Near-deafness has led to lonely complacence for Carla (Devos), a secretary who lip-reads coworkers’ insults and is constantly cut out of job-advancement opportunities.
Cleared to take an assistant for herself, Carla hires Paul (Cassel), a parolee with no discernible skill set beyond thievery and a shabby grooming sense that recalls the rooster-combed Nicolas Cage of “Raising Arizona.”
Sensing someone she can exploit for a change, Carla abuses Paul’s past to help her seize occupational power. Her plan turns treacherous after Paul seeks repaid favors in a scheme to rob a kingpin.
“Read My Lips” works not just as a sultry, sinister violation of the Golden Rule, but of most cinematic rules for such stories.
Paul and Carla are not synthetically made for each other, as they would be in the Hollywood version.
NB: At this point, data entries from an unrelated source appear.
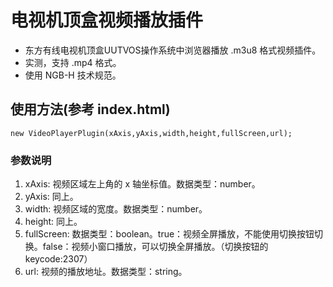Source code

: # 电视机顶盒视频播放插件

- 东方有线电视机顶盒UUTVOS操作系统中浏览器播放 .m3u8 格式视频插件。
- 实测，支持 .mp4 格式。
- 使用 NGB-H 技术规范。

## 使用方法(参考 index.html)

```
new VideoPlayerPlugin(xAxis,yAxis,width,height,fullScreen,url);
```

### 参数说明

1. xAxis: 视频区域左上角的 x 轴坐标值。数据类型：number。
2. yAxis: 同上。
3. width: 视频区域的宽度。数据类型：number。
4. height: 同上。
5. fullScreen: 数据类型：boolean。true：视频全屏播放，不能使用切换按钮切换。false：视频小窗口播放，可以切换全屏播放。（切换按钮的 keycode:2307）
6. url: 视频的播放地址。数据类型：string。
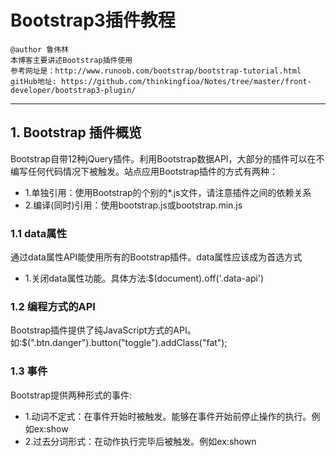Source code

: # Bootstrap3插件教程
```
@author 鲁伟林
本博客主要讲述Bootstrap插件使用
参考网址是：http://www.runoob.com/bootstrap/bootstrap-tutorial.html
gitHub地址: https://github.com/thinkingfioa/Notes/tree/master/front-developer/bootstrap3-plugin/
```
---

## 1. Bootstrap 插件概览
Bootstrap自带12种jQuery插件。利用Bootstrap数据API，大部分的插件可以在不编写任何代码情况下被触发。站点应用Bootstrap插件的方式有两种：

- 1.单独引用：使用Bootstrap的个别的*.js文件，请注意插件之间的依赖关系
- 2.编译(同时)引用：使用bootstrap.js或bootstrap.min.js

### 1.1 data属性
通过data属性API能使用所有的Bootstrap插件。data属性应该成为首选方式

- 1.关闭data属性功能。具体方法:$(document).off('.data-api')

### 1.2 编程方式的API
Bootstrap插件提供了纯JavaScript方式的API。如:$(".btn.danger").button("toggle").addClass("fat");

### 1.3 事件
Bootstrap提供两种形式的事件:

- 1.动词不定式：在事件开始时被触发。能够在事件开始前停止操作的执行。例如ex:show
- 2.过去分词形式：在动作执行完毕后被触发。例如ex:shown


































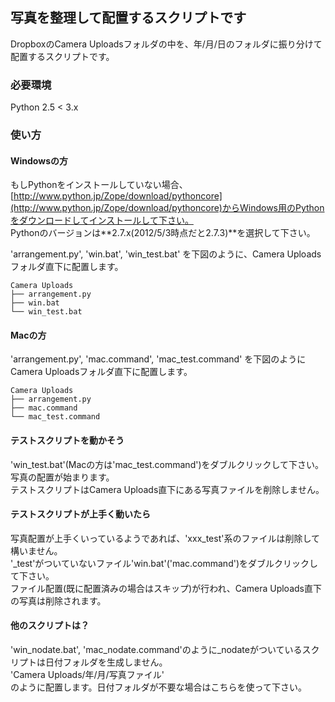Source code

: ## 写真を整理して配置するスクリプトです

DropboxのCamera Uploadsフォルダの中を、年/月/日のフォルダに振り分けて配置するスクリプトです。

### 必要環境

Python 2.5 < 3.x

### 使い方

#### Windowsの方

もしPythonをインストールしていない場合、  
[http://www.python.jp/Zope/download/pythoncore](http://www.python.jp/Zope/download/pythoncore)からWindows用のPythonをダウンロードしてインストールして下さい。  
Pythonのバージョンは**2.7.x(2012/5/3時点だと2.7.3)**を選択して下さい。

'arrangement.py', 'win.bat', 'win_test.bat' を下図のように、Camera Uploadsフォルダ直下に配置します。

```
Camera Uploads  
├── arrangement.py  
├── win.bat  
└── win_test.bat  
```

#### Macの方

'arrangement.py', 'mac.command', 'mac_test.command' を下図のようにCamera Uploadsフォルダ直下に配置します。

```
Camera Uploads  
├── arrangement.py  
├── mac.command  
└── mac_test.command  
```

#### テストスクリプトを動かそう

'win_test.bat'(Macの方は'mac_test.command')をダブルクリックして下さい。写真の配置が始まります。  
テストスクリプトはCamera Uploads直下にある写真ファイルを削除しません。

#### テストスクリプトが上手く動いたら

写真配置が上手くいっているようであれば、'xxx_test'系のファイルは削除して構いません。  
'_test'がついていないファイル'win.bat'('mac.command')をダブルクリックして下さい。  
ファイル配置(既に配置済みの場合はスキップ)が行われ、Camera Uploads直下の写真は削除されます。

#### 他のスクリプトは？

'win_nodate.bat', 'mac_nodate.command'のように_nodateがついているスクリプトは日付フォルダを生成しません。  
'Camera Uploads/年/月/写真ファイル'  
のように配置します。日付フォルダが不要な場合はこちらを使って下さい。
Hapless saps alone and hostile jerks to each other, Paul and Cara initially enable each other’s worst qualities.
But they’re shared qualities of risk and reward, which makes them a perfect pair for this scam — and, if they can bypass their individual hang-ups, compatible far beyond criminality.
Exhilaratingly paced, cleverly suspenseful and tastefully erotic, “Read My Lips” plumbed passion’s pathological aspects in a puppet-master romance.